J’ai mis en place les ambassadeurs du tri au sein de la CACEM. Ils sont démunis, car ils ne peuvent sanctionner les mauvais comportements. Ils ne font que parler et, comme ils n’ont aucune autorité, bientôt plus personne ne les écoutera. Cela fait trois ans que j’attends que le tribunal permette aux ambassadeurs du tri de verbaliser. Pour l’instant, il faut passer par la police municipale. Quand un ambassadeur du tri voit quelqu’un jeter ses détritus, il est obligé d’aller chercher le maire : un mois passe, c’est trop tard. Je ne suis pas un policier de l’environnement, mais je pense qu’il faut allier sensibilisation et sanction.

En ce qui concerne l’expérimentation, je vous écrirai au sujet d’une convention-cadre avec la région. J’en parlerai à Victorin Lurel, pour lui demander s’il ne veut pas faire de même. Nous serions ainsi deux territoires d’expérimentation.
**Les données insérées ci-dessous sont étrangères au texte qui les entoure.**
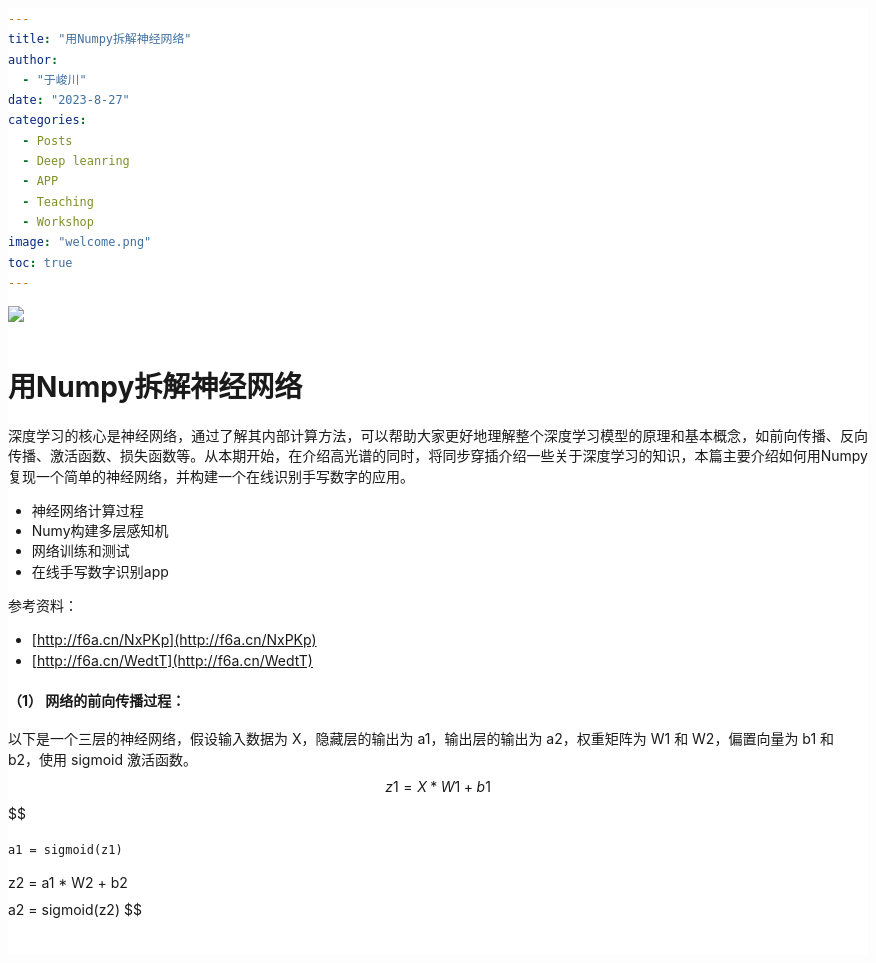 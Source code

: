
 ```yaml
---
title: "用Numpy拆解神经网络"
author: 
  - "于峻川"
date: "2023-8-27"
categories:
  - Posts
  - Deep leanring
  - APP
  - Teaching
  - Workshop
image: "welcome.png"
toc: true
---
```

![](https://dunazo.oss-cn-beijing.aliyuncs.com/blog/WRSDP-3-1.png)

# 用Numpy拆解神经网络



<p align="justify ">深度学习的核心是神经网络，通过了解其内部计算方法，可以帮助大家更好地理解整个深度学习模型的原理和基本概念，如前向传播、反向传播、激活函数、损失函数等。从本期开始，在介绍高光谱的同时，将同步穿插介绍一些关于深度学习的知识，本篇主要介绍如何用Numpy复现一个简单的神经网络，并构建一个在线识别手写数字的应用。<p>

-  神经网络计算过程
-  Numy构建多层感知机
-  网络训练和测试
-  在线手写数字识别app

参考资料：
- [http://f6a.cn/NxPKp](http://f6a.cn/NxPKp)
- [http://f6a.cn/WedtT](http://f6a.cn/WedtT)

#### （1） 网络的前向传播过程：

以下是一个三层的神经网络，假设输入数据为 X，隐藏层的输出为 a1，输出层的输出为 a2，权重矩阵为 W1 和 W2，偏置向量为 b1 和 b2，使用 sigmoid 激活函数。
$$
    z1 = X * W1 + b1
$$
$$

    a1 = sigmoid(z1)
$$
$$
    z2 = a1 * W2 + b2
$$
$$
    a2 = sigmoid(z2)
$$


<p align="center">  <img src="https://dunazo.oss-cn-beijing.aliyuncs.com/blog/neural_network-7.png" alt=""> </p>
M. Stéphane Claireaux. Sur le traitement local des déchets et la réglementation, je peux citer un cas très parlant. À Saint-Pierre-et-Miquelon, une association d’adultes handicapés prévoyait d’acheter une machine pour traiter le carton et en faire des bûches combustibles afin de les revendre. Or, il est interdit de revendre un déchet. Ainsi, quand une solution s’est présentée pour traiter localement du carton, l’opération n’a pu aboutir car on n’a pas le droit de vendre des déchets.

M. Johann Leconte. La direction régionale de l'environnement, de l'aménagement et du logement (DREAL) y a en effet mis des barrières, alors que l’on aurait pu imaginer qu’elle accepte de faire preuve d’un peu de souplesse.

M. Serge Letchimy, rapporteur. Il faut introduire un amendement sur le statut du déchet. À quel moment le déchet doit-il être considéré comme déchet, à quel moment devient-il énergie ? La DREAL est un frein d’État au développement local, dans tous les domaines. La souplesse est parfaitement justifiée, et nécessaire, dans certains cas.

Mme Sophie Legay. Compte tenu de ce qui a été dit sur l’effet d’échelle et l’absence de débouchés locaux en outre-mer, il serait probablement justifié de créer des exceptions pour ces territoires quant au statut des déchets.

M. Éric Brac de la Perrière. Une expérimentation temporaire serait préférable.

Mme Sophie Legay. Les lois prévoient souvent des exceptions.

M. Serge Letchimy, rapporteur. L’idée d’expérimentation avec la région, peut-être dans deux régions, peut permettre de faire avancer celle d’exception. Mesdames et Messieurs, je vous remercie pour vos interventions.

1 () Ce représentant d’intérêts a procédé à son inscription sur le registre de l’Assemblée nationale, s’engageant ainsi dans une démarche de transparence et de respect du code de conduite établi par le Bureau de l’Assemblée nationale.